Requirement: Go line by line through the entries below and count those containing the string "user"; give only the count.

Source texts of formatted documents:
**********
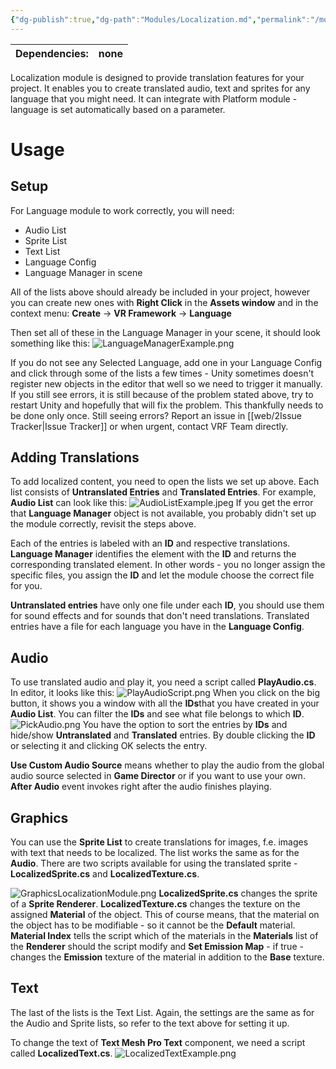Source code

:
 ```yaml
---
{"dg-publish":true,"dg-path":"Modules/Localization.md","permalink":"/modules/localization/","noteIcon":""}
---
```



| Dependencies: | none |
| ------------- | ---- |

Localization module is designed to provide translation features for your project. It enables you to create translated audio, text and sprites for any language that you might need. It can integrate with Platform module - language is set automatically based on a parameter. 

# Usage

## Setup
For Language module to work correctly, you will need: 
- Audio List
- Sprite List
- Text List
- Language Config
- Language Manager in scene

All of the lists above should already be included in your project, however you can create new ones with **Right Click** in the **Assets window** and in the context menu: **Create** → **VR Framework** → **Language**

Then set all of these in the Language Manager in your scene, it should look something like this: 
![LanguageManagerExample.png](/img/user/img/LanguageManagerExample.png)

If you do not see any Selected Language, add one in your Language Config and click through some of the lists a few times - Unity sometimes doesn't register new objects in the editor that well so we need to trigger it manually. 
If you still see errors, it is still because of the problem stated above, try to restart Unity and hopefully that will fix the problem. This thankfully needs to be done only once. 
Still seeing errors? Report an issue in [[web/2Issue Tracker\|Issue Tracker]] or when urgent, contact VRF Team directly.


## Adding Translations
To add localized content, you need to open the lists we set up above. Each list consists of **Untranslated Entries** and **Translated Entries**. 
For example, **Audio List** can look like this:
![AudioListExample.jpeg](/img/user/img/AudioListExample.jpeg)
If you get the error that **Language Manager** object is not available, you probably didn't set up the module correctly, revisit the steps above. 


Each of the entries is labeled with an **ID** and respective translations. **Language Manager** identifies the element with the **ID** and returns the corresponding translated element. In other words - you no longer assign the specific files, you assign the **ID** and let the module choose the correct file for you. 


**Untranslated entries** have only one file under each **ID**, you should use them for sound effects and for sounds that don't need translations. 
Translated entries have a file for each language you have in the **Language Config**.


## Audio
To use translated audio and play it, you need a script called **PlayAudio.cs**. In editor, it looks like this: 
![PlayAudioScript.png](/img/user/img/PlayAudioScript.png)
When you click on the big button, it shows you a window with all the **IDs**that you have created in your **Audio List**. You can filter the **IDs** and see what file belongs to which **ID**. 
![PickAudio.png](/img/user/img/PickAudio.png)
You have the option to sort the entries by **IDs** and hide/show **Untranslated** and **Translated** entries. By double clicking the **ID** or selecting it and clicking OK selects the entry.


**Use Custom Audio Source** means whether to play the audio from the global audio source selected in **Game Director** or if you want to use your own. 
**After Audio** event invokes right after the audio finishes playing.


## Graphics
You can use the **Sprite List** to create translations for images, f.e. images with text that needs to be localized. The list works the same as for the **Audio**. There are two scripts available for using the translated sprite - **LocalizedSprite.cs** and **LocalizedTexture.cs**.

![GraphicsLocalizationModule.png](/img/user/img/GraphicsLocalizationModule.png)
**LocalizedSprite.cs** changes the sprite of a **Sprite Renderer**.
**LocalizedTexture.cs** changes the texture on the assigned **Material** of the object. This of course means, that the material on the object has to be modifiable - so it cannot be the **Default** material. **Material Index** tells the script which of the materials in the **Materials** list of the **Renderer** should the script modify and **Set Emission Map** - if true - changes the **Emission** texture of the material in addition to the **Base** texture.


## Text
The last of the lists is the Text List. Again, the settings are the same as for the Audio and Sprite lists, so refer to the text above for setting it up. 

To change the text of **Text Mesh Pro Text** component, we need a script called **LocalizedText.cs**.
![LocalizedTextExample.png](/img/user/img/LocalizedTextExample.png)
**********
Output below: 6